We developed a stack of tools for spatial transcriptomics datasets. Optocoder [26] uses machine learning to decode bead locations and their barcodes in array-based methods. Spacemake [24] handles any sequencing-based dataset. It offers parallel processing and additional modules: sample merging, saturation analysis, integration of spatial and scRNA-seq data. STIM [29] borrows imaging techniques to analyze and visualize large-scale spatial datasets.

We published an extended protocol of novoSpaRc, expanding its compatibility and showcasing its application on two new tissues: the organ of Corti and human osteosarcoma cultured cells [23]. We also made it to the front page of the current issue. (Illustration by Tulsi Voralia.)

How to computationally reconstruct spatial positions with little or no prior knowledge from scRNA-seq data? We developed a new method (novoSpaRc) that operates under the hypothesis that nearby cells have transcriptional profiles that are often more similar than cells that are further apart [18]. We used novoSpaRc to reconstruct liver lovules, intestinal epithelium, fly and zebrafish embryos and brain cerebellum sections.
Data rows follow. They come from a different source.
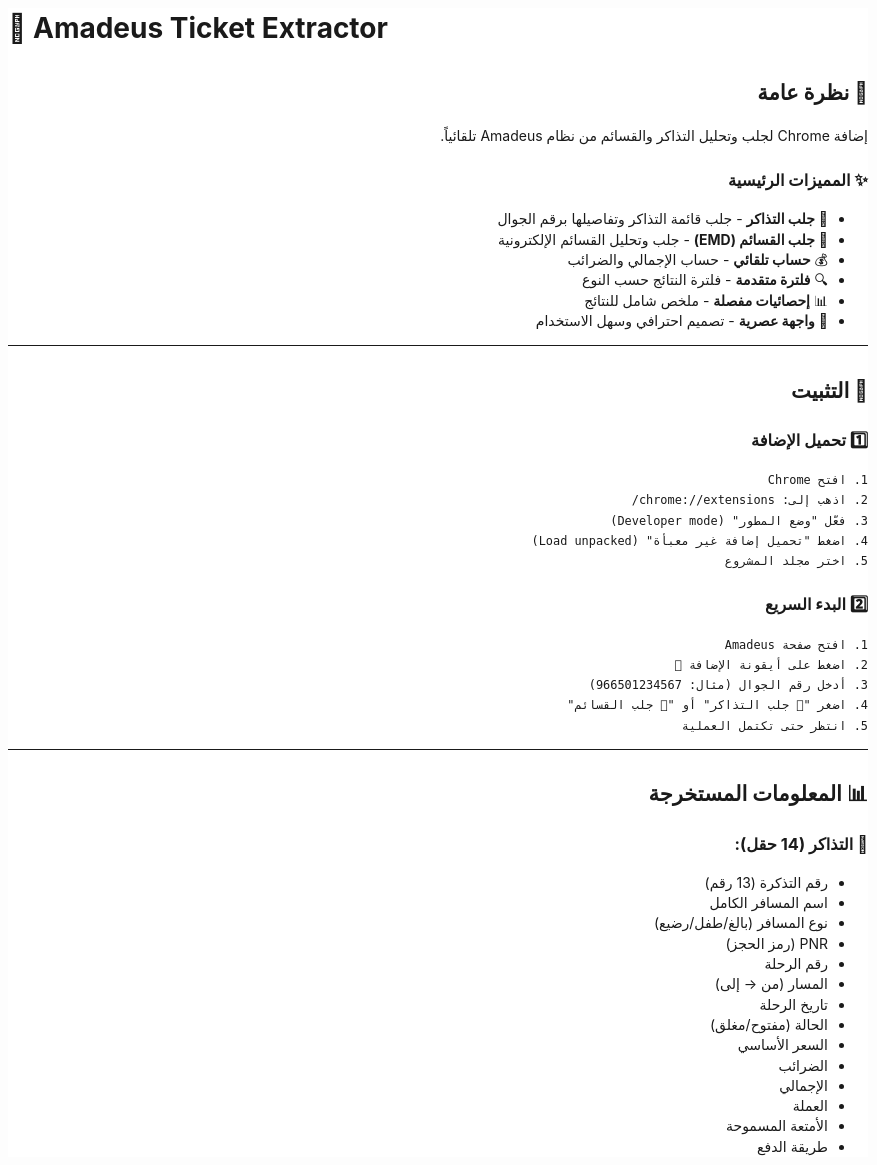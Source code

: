 # 🎫 Amadeus Ticket Extractor

<div dir="rtl">

## 📖 نظرة عامة

إضافة Chrome لجلب وتحليل التذاكر والقسائم من نظام Amadeus تلقائياً.

### ✨ المميزات الرئيسية

- 🎫 **جلب التذاكر** - جلب قائمة التذاكر وتفاصيلها برقم الجوال
- 📄 **جلب القسائم (EMD)** - جلب وتحليل القسائم الإلكترونية
- 💰 **حساب تلقائي** - حساب الإجمالي والضرائب
- 🔍 **فلترة متقدمة** - فلترة النتائج حسب النوع
- 📊 **إحصائيات مفصلة** - ملخص شامل للنتائج
- 🎨 **واجهة عصرية** - تصميم احترافي وسهل الاستخدام

---

## 🚀 التثبيت

### 1️⃣ تحميل الإضافة
```
1. افتح Chrome
2. اذهب إلى: chrome://extensions/
3. فعّل "وضع المطور" (Developer mode)
4. اضغط "تحميل إضافة غير معبأة" (Load unpacked)
5. اختر مجلد المشروع
```

### 2️⃣ البدء السريع
```
1. افتح صفحة Amadeus
2. اضغط على أيقونة الإضافة 🎫
3. أدخل رقم الجوال (مثال: 966501234567)
4. اضغر "🎫 جلب التذاكر" أو "📄 جلب القسائم"
5. انتظر حتى تكتمل العملية
```

---

## 📊 المعلومات المستخرجة

### 🎫 التذاكر (14 حقل):
- رقم التذكرة (13 رقم)
- اسم المسافر الكامل
- نوع المسافر (بالغ/طفل/رضيع)
- PNR (رمز الحجز)
- رقم الرحلة
- المسار (من → إلى)
- تاريخ الرحلة
- الحالة (مفتوح/مغلق)
- السعر الأساسي
- الضرائب
- الإجمالي
- العملة
- الأمتعة المسموحة
- طريقة الدفع
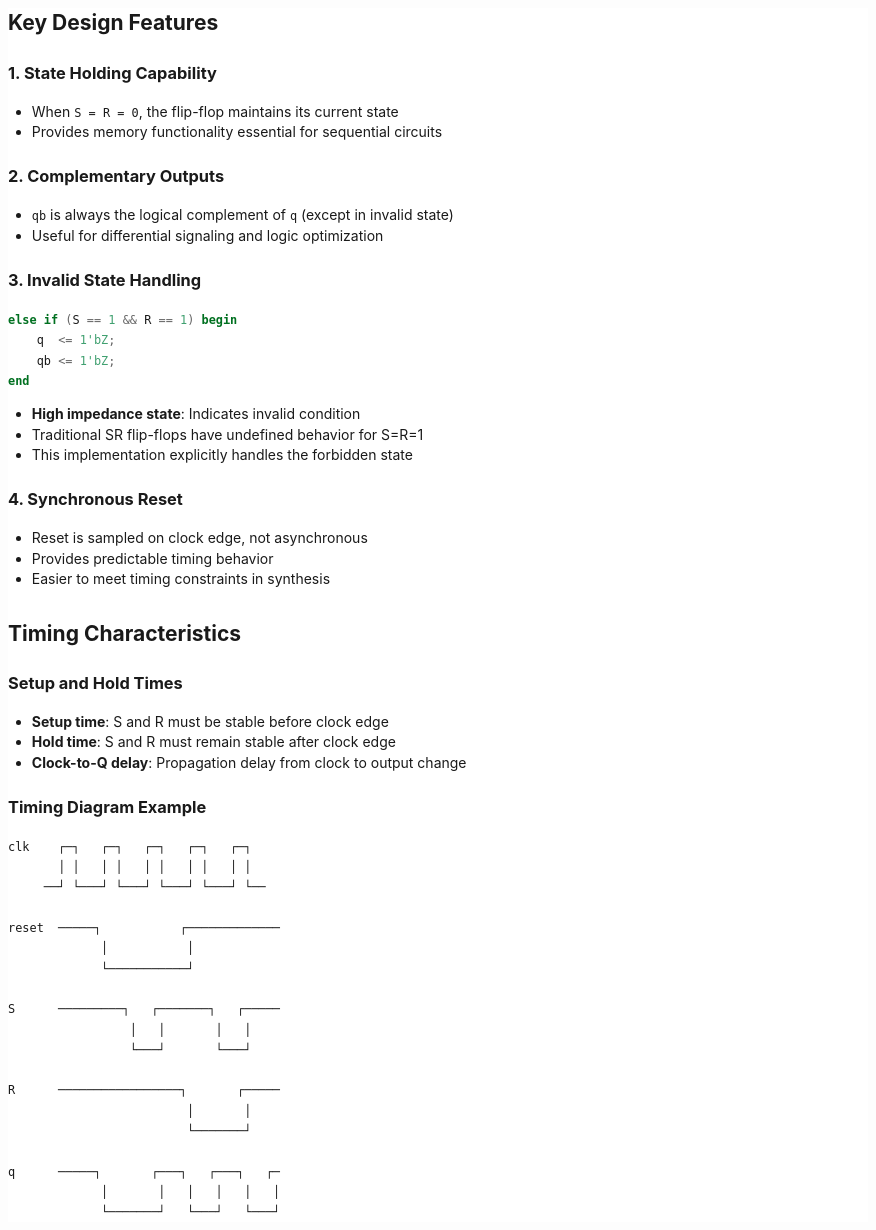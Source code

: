 ## Key Design Features

### 1. **State Holding Capability**
- When `S = R = 0`, the flip-flop maintains its current state
- Provides memory functionality essential for sequential circuits

### 2. **Complementary Outputs**
- `qb` is always the logical complement of `q` (except in invalid state)
- Useful for differential signaling and logic optimization

### 3. **Invalid State Handling**
```verilog
else if (S == 1 && R == 1) begin
    q  <= 1'bZ;
    qb <= 1'bZ;
end
```
- **High impedance state**: Indicates invalid condition
- Traditional SR flip-flops have undefined behavior for S=R=1
- This implementation explicitly handles the forbidden state

### 4. **Synchronous Reset**
- Reset is sampled on clock edge, not asynchronous
- Provides predictable timing behavior
- Easier to meet timing constraints in synthesis

## Timing Characteristics

### Setup and Hold Times
- **Setup time**: S and R must be stable before clock edge
- **Hold time**: S and R must remain stable after clock edge
- **Clock-to-Q delay**: Propagation delay from clock to output change

### Timing Diagram Example
```
clk    ┌─┐   ┌─┐   ┌─┐   ┌─┐   ┌─┐
       │ │   │ │   │ │   │ │   │ │
     ──┘ └───┘ └───┘ └───┘ └───┘ └──

reset  ─────┐           ┌─────────────
             │           │
             └───────────┘

S      ─────────┐   ┌───────┐   ┌─────
                 │   │       │   │
                 └───┘       └───┘

R      ─────────────────┐       ┌─────
                         │       │
                         └───────┘

q      ─────┐       ┌───┐   ┌───┐   ┌─
             │       │   │   │   │   │
             └───────┘   └───┘   └───┘
```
We developed a new method for high-quality sequencing of entire mRNAs, including their poly(A) tails [17]. Using human cell lines, brain organoids and C. Elegans we show that FLAM-seq delivers high-quality full-length mRNA sequences for thousands of different genes per sample.

Our study comprehensively characterized gene expression in individual cells of the mouse glomerulus, setting the stage for the dissection of glomerular function at the single-cell level in health and disease [16]. We accompany our results with an online interactive atlas.
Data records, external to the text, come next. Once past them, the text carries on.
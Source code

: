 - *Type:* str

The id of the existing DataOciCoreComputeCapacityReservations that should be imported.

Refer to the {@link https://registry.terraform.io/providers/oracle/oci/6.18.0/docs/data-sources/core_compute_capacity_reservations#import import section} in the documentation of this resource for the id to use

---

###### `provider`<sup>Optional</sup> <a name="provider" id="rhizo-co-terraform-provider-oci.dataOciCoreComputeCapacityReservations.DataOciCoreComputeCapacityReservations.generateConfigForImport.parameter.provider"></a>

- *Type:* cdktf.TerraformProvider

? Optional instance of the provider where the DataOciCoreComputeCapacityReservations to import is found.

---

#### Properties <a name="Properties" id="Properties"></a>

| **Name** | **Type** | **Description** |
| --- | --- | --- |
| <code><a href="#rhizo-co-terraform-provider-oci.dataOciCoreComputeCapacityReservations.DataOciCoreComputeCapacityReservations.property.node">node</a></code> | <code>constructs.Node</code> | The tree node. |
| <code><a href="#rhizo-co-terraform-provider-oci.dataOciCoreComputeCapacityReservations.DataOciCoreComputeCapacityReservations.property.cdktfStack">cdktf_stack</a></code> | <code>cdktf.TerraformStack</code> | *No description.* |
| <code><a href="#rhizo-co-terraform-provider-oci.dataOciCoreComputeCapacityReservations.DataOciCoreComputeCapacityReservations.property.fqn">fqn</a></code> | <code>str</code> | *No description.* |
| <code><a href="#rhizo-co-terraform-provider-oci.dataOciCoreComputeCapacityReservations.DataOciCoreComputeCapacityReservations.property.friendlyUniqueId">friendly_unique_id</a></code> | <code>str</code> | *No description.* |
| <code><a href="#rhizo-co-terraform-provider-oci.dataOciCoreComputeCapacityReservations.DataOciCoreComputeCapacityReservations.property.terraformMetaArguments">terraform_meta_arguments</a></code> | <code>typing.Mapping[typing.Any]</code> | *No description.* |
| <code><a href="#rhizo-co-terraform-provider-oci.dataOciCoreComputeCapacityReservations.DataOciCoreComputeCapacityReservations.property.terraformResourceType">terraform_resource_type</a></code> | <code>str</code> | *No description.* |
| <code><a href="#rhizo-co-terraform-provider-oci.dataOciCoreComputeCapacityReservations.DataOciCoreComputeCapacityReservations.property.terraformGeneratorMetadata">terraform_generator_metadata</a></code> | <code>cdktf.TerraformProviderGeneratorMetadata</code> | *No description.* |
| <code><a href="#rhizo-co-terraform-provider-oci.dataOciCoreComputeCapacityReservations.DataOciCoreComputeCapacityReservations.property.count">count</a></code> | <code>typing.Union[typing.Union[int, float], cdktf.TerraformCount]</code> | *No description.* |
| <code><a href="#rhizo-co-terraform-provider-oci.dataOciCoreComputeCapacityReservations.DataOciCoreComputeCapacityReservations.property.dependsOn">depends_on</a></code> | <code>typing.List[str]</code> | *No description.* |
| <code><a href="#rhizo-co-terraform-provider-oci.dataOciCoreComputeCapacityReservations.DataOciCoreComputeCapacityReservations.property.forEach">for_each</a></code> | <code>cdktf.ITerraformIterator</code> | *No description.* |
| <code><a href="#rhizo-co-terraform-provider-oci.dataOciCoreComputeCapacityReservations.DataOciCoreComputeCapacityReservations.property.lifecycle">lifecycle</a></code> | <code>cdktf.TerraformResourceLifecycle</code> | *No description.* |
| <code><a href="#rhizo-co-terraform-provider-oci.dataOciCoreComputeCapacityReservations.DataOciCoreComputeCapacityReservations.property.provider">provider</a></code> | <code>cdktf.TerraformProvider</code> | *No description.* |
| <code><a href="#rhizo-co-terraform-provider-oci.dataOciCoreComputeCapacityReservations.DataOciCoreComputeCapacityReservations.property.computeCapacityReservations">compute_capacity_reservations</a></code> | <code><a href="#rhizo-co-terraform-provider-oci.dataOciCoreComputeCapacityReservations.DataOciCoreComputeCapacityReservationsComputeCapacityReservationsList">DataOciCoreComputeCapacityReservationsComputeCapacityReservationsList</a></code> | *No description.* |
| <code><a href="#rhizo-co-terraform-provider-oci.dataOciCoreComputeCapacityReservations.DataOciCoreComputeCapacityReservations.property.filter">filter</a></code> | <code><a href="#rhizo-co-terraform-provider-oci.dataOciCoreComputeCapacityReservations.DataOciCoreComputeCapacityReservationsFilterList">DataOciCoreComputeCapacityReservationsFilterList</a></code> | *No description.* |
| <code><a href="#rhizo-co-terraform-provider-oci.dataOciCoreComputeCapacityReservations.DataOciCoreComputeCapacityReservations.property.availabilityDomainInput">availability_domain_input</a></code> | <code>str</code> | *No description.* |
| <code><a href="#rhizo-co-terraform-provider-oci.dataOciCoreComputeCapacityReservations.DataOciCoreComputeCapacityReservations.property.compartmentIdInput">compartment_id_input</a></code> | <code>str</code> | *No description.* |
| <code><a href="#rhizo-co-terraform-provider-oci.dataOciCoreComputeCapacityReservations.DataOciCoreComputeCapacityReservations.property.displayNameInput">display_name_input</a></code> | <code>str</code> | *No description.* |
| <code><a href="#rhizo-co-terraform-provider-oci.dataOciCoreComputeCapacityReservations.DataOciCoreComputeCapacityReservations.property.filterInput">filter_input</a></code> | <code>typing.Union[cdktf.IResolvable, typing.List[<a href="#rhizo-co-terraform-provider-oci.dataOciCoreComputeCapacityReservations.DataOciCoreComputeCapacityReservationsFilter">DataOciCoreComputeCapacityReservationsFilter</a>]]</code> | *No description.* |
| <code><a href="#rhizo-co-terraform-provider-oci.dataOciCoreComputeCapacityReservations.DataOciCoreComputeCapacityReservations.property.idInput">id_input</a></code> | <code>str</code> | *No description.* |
We used single-cell transcriptomics data and developed a novel computational algorithm to reconstruct a virtual Drosophila early embryo that can be queried for the expression of any given gene [15]. We also created an interactive online database that provides the transcriptional information along the virtual embryo and can be used as a resource: DVEX.

It is now possible to quickly obtain the RNA of thousands of single cells at low cost. As it is critical to preserve the natural cell states, we developed a cell fixation method which stabilises the cells and preserves them over time [14]. We found our methanol-based fixation protocol to be compatible with across several different tissues and species.

Functional quantum computers will be able to perform computations at ultra high speed and accuracy. A topological quantum computer is based on exotic quasi-particles called anyons, a family of which has been experimentally detected. We focused on extracting mathematical structures that allowed us to solve the corresponding systems exactly in [10] and [13].

Fermions are a class of particles which obey the exclusion principle discovered by Pauli. Because of their intrinsic properties, interactions between fermions are non-trivial. We solved a 1-dimensional lattice model of interacting fermions subject to boundary conditions [8]. I then generalized the boundary conditions to a large unstudied family of supersymmetric models [9].

Impurities are another way to bridge the gap between theory and nature, as theoretical models are often too homogeneous to capture physical signals. We worked out the consequences of introducing impurities in different frameworks including sigma models [6], spin chains [7] and impurity boundaries [11], [12].

According to string theory, the world is 10-dimensional. Higher-dimensional objects exist in these spaces and interact with each other. We worked on finding new ways to embed these objects on sphere submanifolds [4].

In spin chains, one way to bridge the gap between theory and nature is to introduce boundary conditions. The system is no longer infinite and finite size effects become important. This work resulted in three publications [1], [2], [5] and a review article [3].